If we base what we know of the people of Hong Kong only on what is portrayed in Cantonese movies and television soap operas, they would be the most unlikely people on earth to come out for mass demonstrations, marches and candle-light vigils.
In those popular movies and soap operas, Hong Kong people are shown to be individualistic, hedonistic, greedy, opportunistic and politically apathetic.
According to certain advocates of ‘Asian values’, Asians – particularly the Chinese in Hong Kong – culturally value ‘community’ and ‘order and stability’ over democracy, human rights and individual freedoms. However, the recent upsurge of direct actions on the streets of Hong Kong has certainly shattered that popular myth and stereotype image of the people of Hong Kong.

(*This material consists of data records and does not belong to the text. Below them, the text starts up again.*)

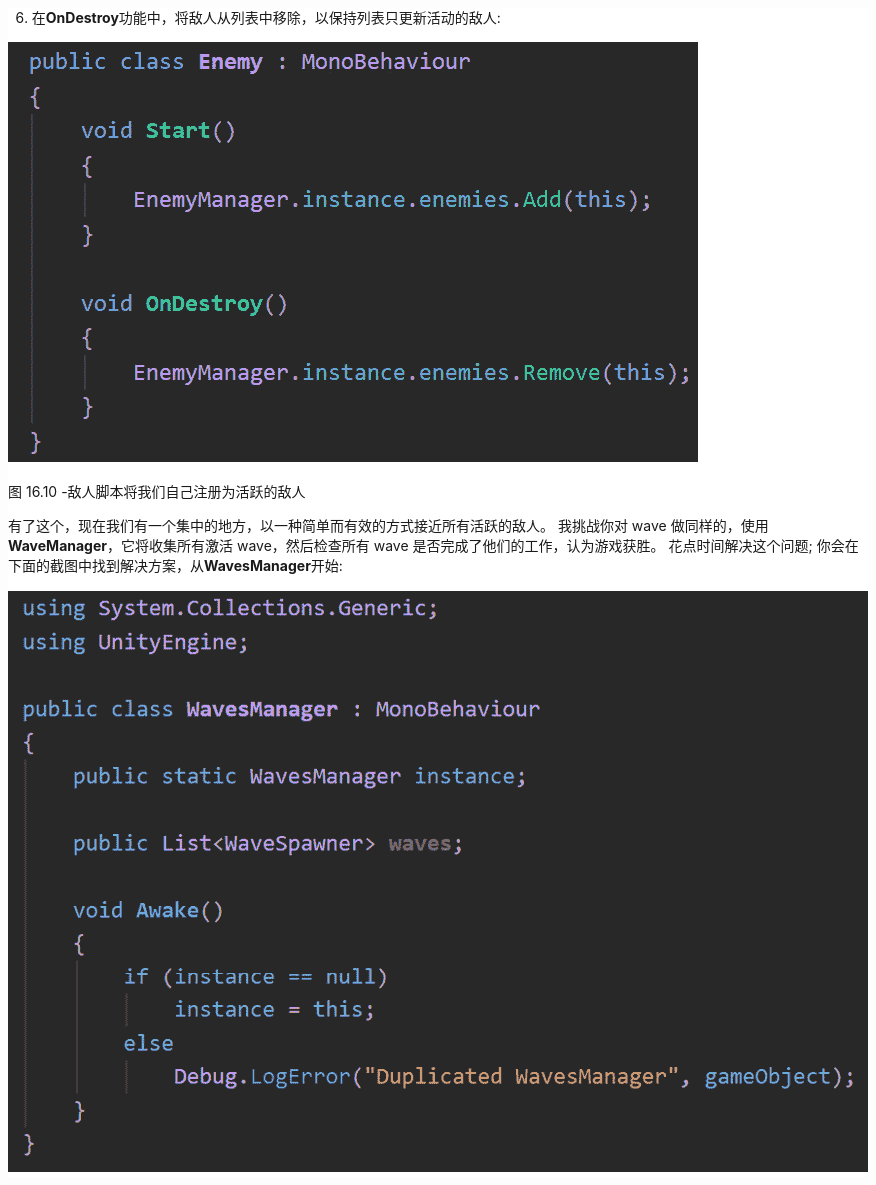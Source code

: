 6.  在**OnDestroy**功能中，将敌人从列表中移除，以保持列表只更新活动的敌人:

![Figure 16.10 – The Enemy script to register ourselves as an active Enemy ](img/Figure_16.10_B14199.jpg)

图 16.10 -敌人脚本将我们自己注册为活跃的敌人

有了这个，现在我们有一个集中的地方，以一种简单而有效的方式接近所有活跃的敌人。 我挑战你对 wave 做同样的，使用**WaveManager**，它将收集所有激活 wave，然后检查所有 wave 是否完成了他们的工作，认为游戏获胜。 花点时间解决这个问题; 你会在下面的截图中找到解决方案，从**WavesManager**开始:

![Figure 16.11 – The full WavesManager script ](img/Figure_16.11_B14199.jpg)
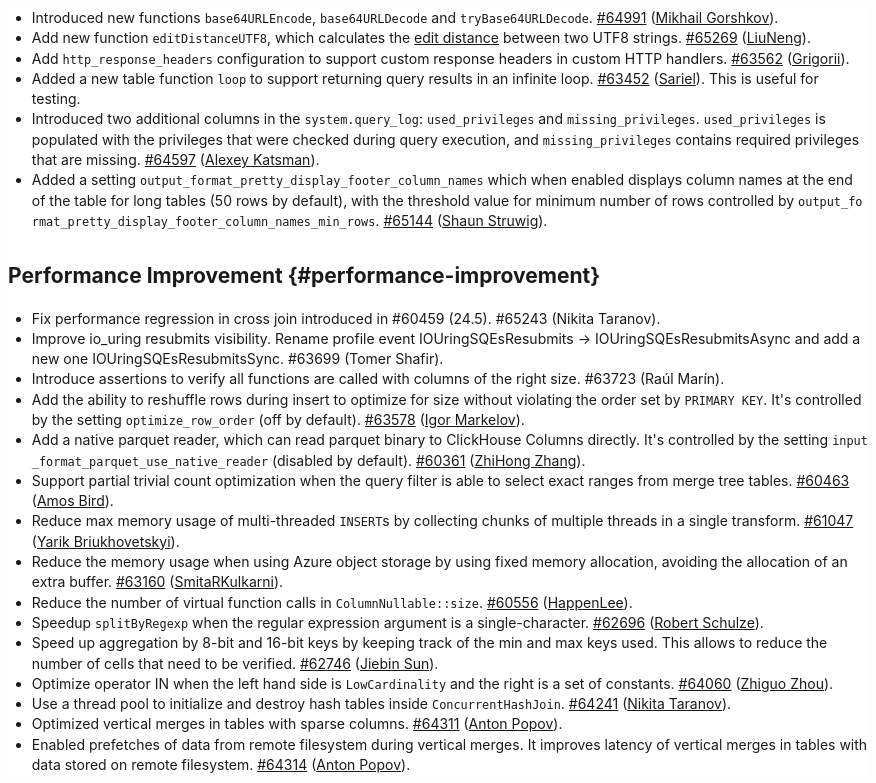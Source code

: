 * Introduced new functions `base64URLEncode`, `base64URLDecode` and `tryBase64URLDecode`. [#64991](https://github.com/ClickHouse/ClickHouse/pull/64991) ([Mikhail Gorshkov](https://github.com/mgorshkov)).
* Add new function `editDistanceUTF8`, which calculates the [edit distance](https://en.wikipedia.org/wiki/Edit_distance) between two UTF8 strings. [#65269](https://github.com/ClickHouse/ClickHouse/pull/65269) ([LiuNeng](https://github.com/liuneng1994)).
* Add `http_response_headers` configuration to support custom response headers in custom HTTP handlers. [#63562](https://github.com/ClickHouse/ClickHouse/pull/63562) ([Grigorii](https://github.com/GSokol)).
* Added a new table function `loop` to support returning query results in an infinite loop. [#63452](https://github.com/ClickHouse/ClickHouse/pull/63452) ([Sariel](https://github.com/sarielwxm)). This is useful for testing.
* Introduced two additional columns in the `system.query_log`: `used_privileges` and `missing_privileges`. `used_privileges` is populated with the privileges that were checked during query execution, and `missing_privileges` contains required privileges that are missing. [#64597](https://github.com/ClickHouse/ClickHouse/pull/64597) ([Alexey Katsman](https://github.com/alexkats)).
* Added a setting `output_format_pretty_display_footer_column_names` which when enabled displays column names at the end of the table for long tables (50 rows by default), with the threshold value for minimum number of rows controlled by `output_format_pretty_display_footer_column_names_min_rows`. [#65144](https://github.com/ClickHouse/ClickHouse/pull/65144) ([Shaun Struwig](https://github.com/Blargian)).

## Performance Improvement {#performance-improvement}

* Fix performance regression in cross join introduced in #60459 (24.5). #65243 (Nikita Taranov).
* Improve io_uring resubmits visibility. Rename profile event IOUringSQEsResubmits -> IOUringSQEsResubmitsAsync and add a new one IOUringSQEsResubmitsSync. #63699 (Tomer Shafir).
* Introduce assertions to verify all functions are called with columns of the right size. #63723 (Raúl Marín).
* Add the ability to reshuffle rows during insert to optimize for size without violating the order set by `PRIMARY KEY`. It's controlled by the setting `optimize_row_order` (off by default). [#63578](https://github.com/ClickHouse/ClickHouse/pull/63578) ([Igor Markelov](https://github.com/ElderlyPassionFruit)).
* Add a native parquet reader, which can read parquet binary to ClickHouse Columns directly. It's controlled by the setting `input_format_parquet_use_native_reader` (disabled by default). [#60361](https://github.com/ClickHouse/ClickHouse/pull/60361) ([ZhiHong Zhang](https://github.com/copperybean)).
* Support partial trivial count optimization when the query filter is able to select exact ranges from merge tree tables. [#60463](https://github.com/ClickHouse/ClickHouse/pull/60463) ([Amos Bird](https://github.com/amosbird)).
* Reduce max memory usage of multi-threaded `INSERT`s by collecting chunks of multiple threads in a single transform. [#61047](https://github.com/ClickHouse/ClickHouse/pull/61047) ([Yarik Briukhovetskyi](https://github.com/yariks5s)).
* Reduce the memory usage when using Azure object storage by using fixed memory allocation, avoiding the allocation of an extra buffer. [#63160](https://github.com/ClickHouse/ClickHouse/pull/63160) ([SmitaRKulkarni](https://github.com/SmitaRKulkarni)).
* Reduce the number of virtual function calls in `ColumnNullable::size`. [#60556](https://github.com/ClickHouse/ClickHouse/pull/60556) ([HappenLee](https://github.com/HappenLee)).
* Speedup `splitByRegexp` when the regular expression argument is a single-character. [#62696](https://github.com/ClickHouse/ClickHouse/pull/62696) ([Robert Schulze](https://github.com/rschu1ze)).
* Speed up aggregation by 8-bit and 16-bit keys by keeping track of the min and max keys used. This allows to reduce the number of cells that need to be verified. [#62746](https://github.com/ClickHouse/ClickHouse/pull/62746) ([Jiebin Sun](https://github.com/jiebinn)).
* Optimize operator IN when the left hand side is `LowCardinality` and the right is a set of constants. [#64060](https://github.com/ClickHouse/ClickHouse/pull/64060) ([Zhiguo Zhou](https://github.com/ZhiguoZh)).
* Use a thread pool to initialize and destroy hash tables inside `ConcurrentHashJoin`. [#64241](https://github.com/ClickHouse/ClickHouse/pull/64241) ([Nikita Taranov](https://github.com/nickitat)).
* Optimized vertical merges in tables with sparse columns. [#64311](https://github.com/ClickHouse/ClickHouse/pull/64311) ([Anton Popov](https://github.com/CurtizJ)).
* Enabled prefetches of data from remote filesystem during vertical merges. It improves latency of vertical merges in tables with data stored on remote filesystem. [#64314](https://github.com/ClickHouse/ClickHouse/pull/64314) ([Anton Popov](https://github.com/CurtizJ)).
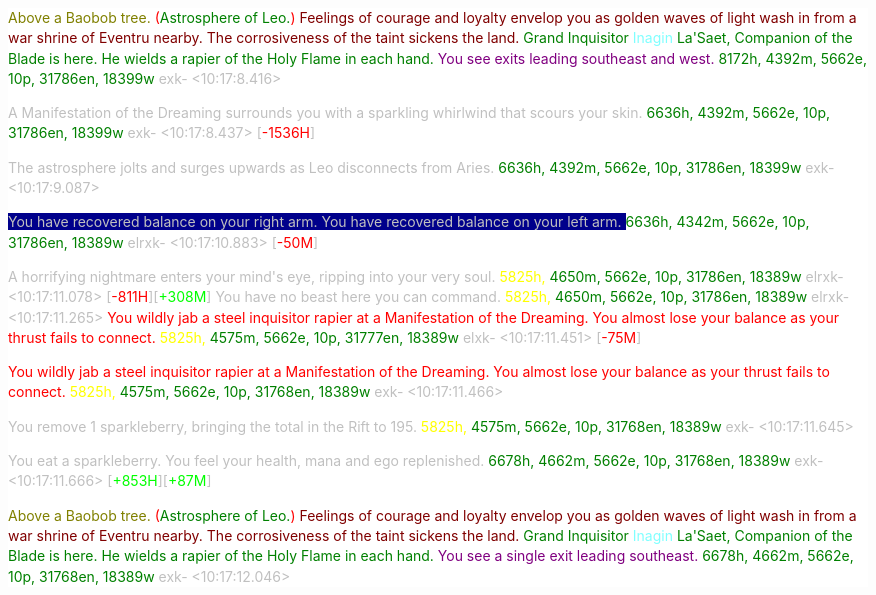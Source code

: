 </font><font color="#808000">Above a Baobob tree.</font><font color="#FF0000"> (</font><font color="#008000">Astrosphere of Leo.</font><font color="#FF0000">)
</font><font color="#800000">Feelings of courage and loyalty envelop you as golden waves of light wash in from a war shrine of Eventru nearby. The corrosiveness of the 
taint sickens the land.</font><font color="#008000"> Grand Inquisitor </font><font color="#80FFFF">Inagin</font><font color="#008000"> La'Saet, Companion of the Blade is here. He wields a rapier of the Holy Flame in each hand.
</font><font color="#800080">You see exits leading southeast and west.
</font><font color="#008000">8172h, 4392m, 5662e, 10p, 31786en, 18399w</font><font color="#C0C0C0"> exk- <10:17:8.416> 

A Manifestation of the Dreaming surrounds you with a sparkling whirlwind that scours your skin.
</font><font color="#008000">6636h, 4392m, 5662e, 10p, 31786en, 18399w</font><font color="#C0C0C0"> exk- <10:17:8.437> [</font><font color="#FF0000">-1536H</font><font color="#C0C0C0">]

The astrosphere jolts and surges upwards as Leo disconnects from Aries.
</font><font color="#008000">6636h, 4392m, 5662e, 10p, 31786en, 18399w</font><font color="#C0C0C0"> exk- <10:17:9.087> 

</font><font color="#C0C0C0"><span style="color: #C0C0C0; background: #00008B">You have recovered balance on your right arm.
You have recovered balance on your left arm.
</span></font><font color="#008000">6636h, 4342m, 5662e, 10p, 31786en, 18389w</font><font color="#C0C0C0"> elrxk- <10:17:10.883> [</font><font color="#FF0000">-50M</font><font color="#C0C0C0">]

A horrifying nightmare enters your mind's eye, ripping into your very soul.
</font><font color="#FFFF00">5825h,</font><font color="#008000"> 4650m, 5662e, 10p, 31786en, 18389w</font><font color="#C0C0C0"> elrxk- <10:17:11.078> [</font><font color="#FF0000">-811H</font><font color="#C0C0C0">][</font><font color="#00FF00">+308M</font><font color="#C0C0C0">]
You have no beast here you can command.
</font><font color="#FFFF00">5825h,</font><font color="#008000"> 4650m, 5662e, 10p, 31786en, 18389w</font><font color="#C0C0C0"> elrxk- <10:17:11.265> 
</font><font color="#FF0000">You wildly jab a steel inquisitor rapier at a Manifestation of the Dreaming. You almost lose your balance as your thrust fails to connect.
</font><font color="#FFFF00">5825h,</font><font color="#008000"> 4575m, 5662e, 10p, 31777en, 18389w</font><font color="#C0C0C0"> elxk- <10:17:11.451> [</font><font color="#FF0000">-75M</font><font color="#C0C0C0">]

</font><font color="#FF0000">You wildly jab a steel inquisitor rapier at a Manifestation of the Dreaming. You almost lose your balance as your thrust fails to connect.
</font><font color="#FFFF00">5825h,</font><font color="#008000"> 4575m, 5662e, 10p, 31768en, 18389w</font><font color="#C0C0C0"> exk- <10:17:11.466> 

You remove 1 sparkleberry, bringing the total in the Rift to 195.
</font><font color="#FFFF00">5825h,</font><font color="#008000"> 4575m, 5662e, 10p, 31768en, 18389w</font><font color="#C0C0C0"> exk- <10:17:11.645> 

You eat a sparkleberry.
You feel your health, mana and ego replenished.
</font><font color="#008000">6678h, 4662m, 5662e, 10p, 31768en, 18389w</font><font color="#C0C0C0"> exk- <10:17:11.666> [</font><font color="#00FF00">+853H</font><font color="#C0C0C0">][</font><font color="#00FF00">+87M</font><font color="#C0C0C0">]

</font><font color="#808000">Above a Baobob tree.</font><font color="#FF0000"> (</font><font color="#008000">Astrosphere of Leo.</font><font color="#FF0000">)
</font><font color="#800000">Feelings of courage and loyalty envelop you as golden waves of light wash in from a war shrine of Eventru nearby. The corrosiveness of the 
taint sickens the land.</font><font color="#008000"> Grand Inquisitor </font><font color="#80FFFF">Inagin</font><font color="#008000"> La'Saet, Companion of the Blade is here. He wields a rapier of the Holy Flame in each hand.
</font><font color="#800080">You see a single exit leading southeast.
</font><font color="#008000">6678h, 4662m, 5662e, 10p, 31768en, 18389w</font><font color="#C0C0C0"> exk- <10:17:12.046> 
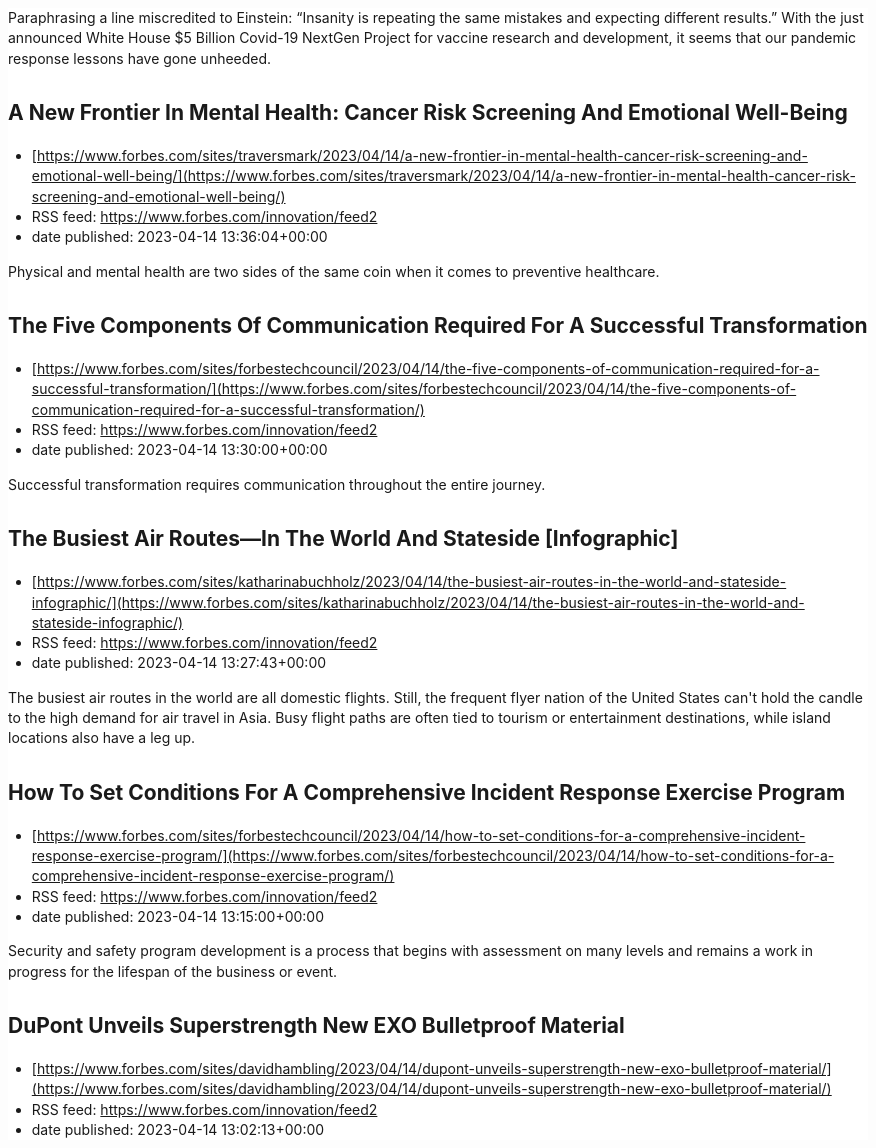 Paraphrasing a line miscredited to Einstein: “Insanity is repeating the same mistakes and expecting different results.” With the just announced White House $5 Billion Covid-19 NextGen Project for vaccine research and development, it seems that our pandemic response lessons have gone unheeded.

## A New Frontier In Mental Health: Cancer Risk Screening And Emotional Well-Being
 - [https://www.forbes.com/sites/traversmark/2023/04/14/a-new-frontier-in-mental-health-cancer-risk-screening-and-emotional-well-being/](https://www.forbes.com/sites/traversmark/2023/04/14/a-new-frontier-in-mental-health-cancer-risk-screening-and-emotional-well-being/)
 - RSS feed: https://www.forbes.com/innovation/feed2
 - date published: 2023-04-14 13:36:04+00:00

Physical and mental health are two sides of the same coin when it comes to preventive healthcare.

## The Five Components Of Communication Required For A Successful Transformation
 - [https://www.forbes.com/sites/forbestechcouncil/2023/04/14/the-five-components-of-communication-required-for-a-successful-transformation/](https://www.forbes.com/sites/forbestechcouncil/2023/04/14/the-five-components-of-communication-required-for-a-successful-transformation/)
 - RSS feed: https://www.forbes.com/innovation/feed2
 - date published: 2023-04-14 13:30:00+00:00

Successful transformation requires communication throughout the entire journey.

## The Busiest Air Routes—In The World And Stateside [Infographic]
 - [https://www.forbes.com/sites/katharinabuchholz/2023/04/14/the-busiest-air-routes-in-the-world-and-stateside-infographic/](https://www.forbes.com/sites/katharinabuchholz/2023/04/14/the-busiest-air-routes-in-the-world-and-stateside-infographic/)
 - RSS feed: https://www.forbes.com/innovation/feed2
 - date published: 2023-04-14 13:27:43+00:00

The busiest air routes in the world are all domestic flights. Still, the frequent flyer nation of the United States can't hold the candle to the high demand for air travel in Asia. Busy flight paths are often tied to tourism or entertainment destinations, while island locations also have a leg up.

## How To Set Conditions For A Comprehensive Incident Response Exercise Program
 - [https://www.forbes.com/sites/forbestechcouncil/2023/04/14/how-to-set-conditions-for-a-comprehensive-incident-response-exercise-program/](https://www.forbes.com/sites/forbestechcouncil/2023/04/14/how-to-set-conditions-for-a-comprehensive-incident-response-exercise-program/)
 - RSS feed: https://www.forbes.com/innovation/feed2
 - date published: 2023-04-14 13:15:00+00:00

Security and safety program development is a process that begins with assessment on many levels and remains a work in progress for the lifespan of the business or event.

## DuPont Unveils Superstrength New EXO Bulletproof Material
 - [https://www.forbes.com/sites/davidhambling/2023/04/14/dupont-unveils-superstrength-new-exo-bulletproof-material/](https://www.forbes.com/sites/davidhambling/2023/04/14/dupont-unveils-superstrength-new-exo-bulletproof-material/)
 - RSS feed: https://www.forbes.com/innovation/feed2
 - date published: 2023-04-14 13:02:13+00:00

Recently, several thousand people in Hong Kong again gathered peacefully in this Chinese-predominated former British colony to press for greater democratisation, human rights and governmental accountability.
Besides expressing their opposition to a controversial anti-subversion law said to have been imposed by Beijing, the demonstrators also demanded for direct election for the people to choose the chief executive. Under the Basic Law (the mini constitution of Hong Kong), the chief executive of the government is appointed by Beijing.
That was the third massive but peaceful anti-government demonstration in Hong Kong this month. On July 1, about 500,000 people took part in a march, and another 50,000 turned out for a candle light vigil outside the legislative council eight days later.
As a matter of historical record, the people of Hong Kong had also turned out by the thousands to hold solidarity marches, demonstrations and candle light vigils in support of the citizens and students of Beijing, while they were gathering at Tiananmen Square in May and June 1989 to demand political reform.
Ever since the Tiananmen Massacre on June 4, 1989, the people of Hong Kong have held indoor and outdoor memorial services every year to shame those who were responsible and to honour the ‘martyrs of Tiananmen’.
One striking feature of such demonstrations in Hong Hong is that they are, by and large, free of trouble. The police are only at the events to maintain public order and traffic flow, and do not fire tear gas or use water canons on the demonstrators.
A distant aunt who has been living in Hong Kong for the past 30 years once told me during her visit to Malaysia, that Hong Kong is “the school of freedom for mainland China “. She told me that she also joined in the July 1 demonstration with her whole family, including her 11-year old grandson and his parents.
Indeed, the freedom enjoyed by the people of Hong Kong has not brought chaos, disorder and backwardness. On the contrary, it ensures that the society is open, competitive, lively and tolerant enough for vibrant business, cultural, intellectual and political activities.
One of the guardians of freedom in Hong Kong is undoubtedly its free media. For example, in the recent demonstrations, many Hong Kong newspapers publicly supported the democratic causes and demands of the protestors. Of course, Hong Kong is also free enough to tolerate pro-Beijing newspapers now. This was true even before 1997, when it was still technically a British colony.
It is particularly noteworthy that Hong Kong people are now no longer attracted by the diversionary and illusionary ethno-nationalism once fanned by Beijing to attempt to halt democratic progress and popular demands for political liberalisation.
Note: James Wong is the chief analyst at Strategic Analysis Malaysia, and the above article was first published by Malaysiakini.com
[Lee Kuan Yew is one of the strongest advocates of Asian Values. Three weeks ago, Singapore’s prime minister Goh Chok Tong signalled the Singapore government was prepared to accept homosexuals in the civil service. Previously, there was no place for homosexuals in Asian Values. There is still no space for public protest or a free independent press in Singapore. Singapore also has an Internal Security Act which allows the government to arrest and detain anyone they perceive a threat indefinitely without trial.]